Olivier Bégin-Caouette
L'auteur est étudiant à la maîtrise en Affaires publiques et internationales à l'Université d'Ottawa et diplômé du baccalauréat en psychologie de l'Université de Montréal.
Cyberpresse
L'université est une institution qui, malgré son attachement à la tradition académique, s'est considérablement transformée entre le moment de sa création au Moyen-Âge et l'époque moderne. Cette dernière, caractérisée par la mondialisation, l'économie du savoir et la compétition internationale, amène les universités à revoir complètement leur mode de fonctionnement. Ainsi, alors que les universités représentaient dans les années 60 un service public inscrit dans un contexte social régulé par l'État, le monde d'aujourd'hui est plutôt marqué par l'indépendance des universités face à l'État et une gouvernance influencée par les classements universitaires mondiaux, appelés World Rankings.

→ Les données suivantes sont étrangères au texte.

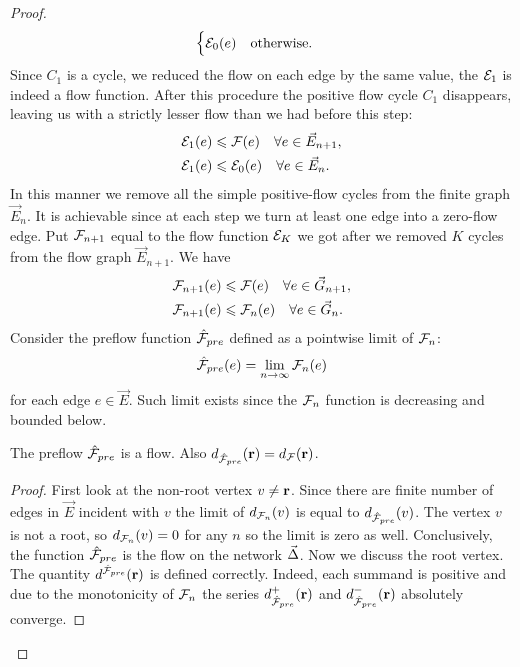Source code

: \documentclass[12pt]{article}
\begin{document}
\begin{proof}
\begin{equation*}
\begin{cases}
          \cal{E}_0(e) \quad \text{otherwise}.
        \end{cases}
      \end{equation*}
      Since $C_1$ is a cycle, we reduced the flow on each edge by the same value,
        the $\cal{E}_1$ is indeed a flow function.
      After this procedure the positive flow cycle $C_1$ disappears,
        leaving us with a strictly lesser flow than we had before this step:
      \begin{align*}
        &\cal{E}_1(e) \leq \flowpos(e) \quad \forall e \in \vec{E}_{n+1},\\
        &\cal{E}_1(e) \leq \cal{E}_0(e) \quad \forall e \in \vec{E}_n.
      \end{align*}
      In this manner we remove all the simple positive-flow cycles from the finite graph $\vec{E}_n$.
      It is achievable since at each step we turn at least one edge into a zero-flow edge.
      Put $\flowposn{n+1}$ equal to the flow function $\cal{E}_K$ we got after we removed $K$ cycles from the flow graph $\vec{E}_{n+1}$.
      We have
      \begin{align*}
        &\flowposn{n+1}(e) \leq \flowpos(e) \quad \forall e \in \vec{G}_{n+1},\\
        &\flowposn{n+1}(e) \leq \flowposn{n}(e) \quad \forall e \in \vec{G}_n.
      \end{align*}
      Consider the preflow function $\preflow$ defined as a pointwise limit of $\flowposn{n}$:
      \[
        \preflow(e) = \lim_{n\to \infty}\flowposn{n}(e)
      \]
        for each edge $e \in \vec{E}$.
      Such limit exists since the $\flowposn{n}$ function is decreasing and bounded below.
      \begin{prop}
        The preflow $\preflow$ is a flow.
        Also $d_{\preflow}(\root) = d_{\flowpos}(\root)$.
      \end{prop}
      \begin{proof}
        First look at the non-root vertex $v \neq \root$.
        Since there are finite number of edges in $\vec{E}$ incident with $v$ the limit of
        $d_{\flowposn{n}}(v)$ is equal to $d_{\preflow}(v)$.
        The vertex $v$ is not a root, so $d_{\flowposn{n}}(v) = 0$ for any $n$ so the limit is zero as well.
        Conclusively, the function $\preflow$ is the flow on the network $\onet$.
        Now we discuss the root vertex.
        The quantity $d^{\preflow}(\root)$ is defined correctly.
        Indeed, each summand is positive and due to the monotonicity of $\flowposn{n}$ the series
          $d^{+}_{\preflow}(\root)$ and $d^{-}_{\preflow}(\root)$ absolutely converge.

\end{proof}
\end{proof}
\end{document}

Depuis les années 80, il existe des palmarès nationaux (Maclean's) où les universités d'un pays sont comparées entre elles. Cependant, avec la croissance des échanges mondiaux, la hausse du nombre d'étudiants internationaux et la multiplication des partenariats interuniversitaires, des classements mondiaux sont apparus, dont le SJTU et le THES.

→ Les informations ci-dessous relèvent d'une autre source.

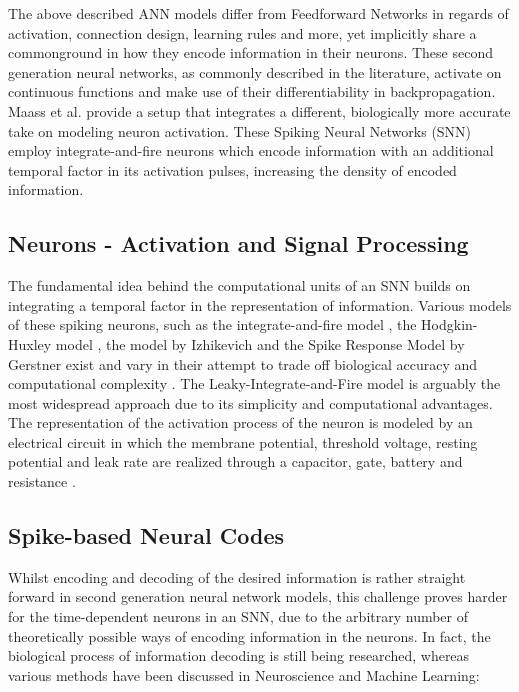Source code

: \documentclass[letterpaper, 10 pt, conference]{ieeeconf}  %
\begin{document}
The above described ANN models differ from Feedforward Networks in regards of activation, connection design, learning rules and more, yet implicitly
share a commonground in how they encode information in their neurons. These second generation neural networks, as commonly described in the literature,
activate on continuous functions and make use of their differentiability in backpropagation. Maass et al. \cite{maassNetworksSpikingNeurons1997} 
provide a setup that
integrates a different, biologically more accurate take on modeling neuron activation. These Spiking Neural Networks (SNN) employ
integrate-and-fire neurons \cite{maassNetworksSpikingNeurons} which encode information with an additional temporal factor in its activation pulses, increasing
the density of encoded information.  

\subsection{Neurons - Activation and Signal Processing} 

The fundamental idea behind the computational units of an SNN builds on integrating a temporal factor 
in the representation of information. Various models of these spiking neurons, such as the integrate-and-fire model
 \cite{abbottLapicqueIntroductionIntegrateandfire1999}, 
the Hodgkin-Huxley model \cite{hodgkinQuantitativeDescriptionMembrane1952}, the model by Izhikevich \cite{izhikevichSimpleModelSpiking2003}
and the Spike Response Model by Gerstner \cite{gerstnerSpikeresponseModel2008}
exist and vary in their attempt to trade off biological accuracy and computational complexity \cite{gruningSpikingNeuralNetworks2014}.
The Leaky-Integrate-and-Fire model is arguably the most widespread approach due to its simplicity and computational advantages. 
The representation of the activation process of the neuron is modeled by an electrical circuit in which the membrane potential, threshold voltage,
resting potential and leak rate are realized through a capacitor, gate, battery and resistance
\cite{abbottLapicqueIntroductionIntegrateandfire1999}\cite{ponulakIntroductionSpikingNeural2011}.
\subsection{Spike-based Neural Codes}

Whilst encoding and decoding of the desired information is rather straight forward in second generation neural network models,
this challenge proves harder for the time-dependent neurons in an SNN, due to the arbitrary 
number of theoretically possible ways of encoding information in the neurons. In fact, the biological process of information decoding is 
still being researched, whereas various methods have been discussed in Neuroscience and Machine Learning:
\end{document}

Ces deux classements ont identifié ce qu'étaient selon eux des «?universités de classe mondiale?» et, désormais, malgré toutes les critiques liées à leur méthodologie, la plupart des universités et la majorité des gouvernements veulent des universités de classe mondiale.
Pourquoi? Parce qu'il y a 2,5 millions d'étudiants internationaux actuellement qui rapportent des milliards aux pays hôtes (6,5 au Canada) et qui sont attirés par la réputation. Parce qu'il y a également des milliards en fonds de recherche internationaux qui sont accordés aux «?meilleures universités?». Parce qu'il y a des réseaux d'excellence universitaire avec lequel un partenariat rejaillit sur toute la croissance d'une société. Parce qu'il y a des chercheurs de renom, des prix Nobel, qui désirent travailler dans une université bien positionnée. Finalement, parce qu'avoir une université dans les 100 premières au monde constitue une arme diplomatique puissante pour le pays ou la province.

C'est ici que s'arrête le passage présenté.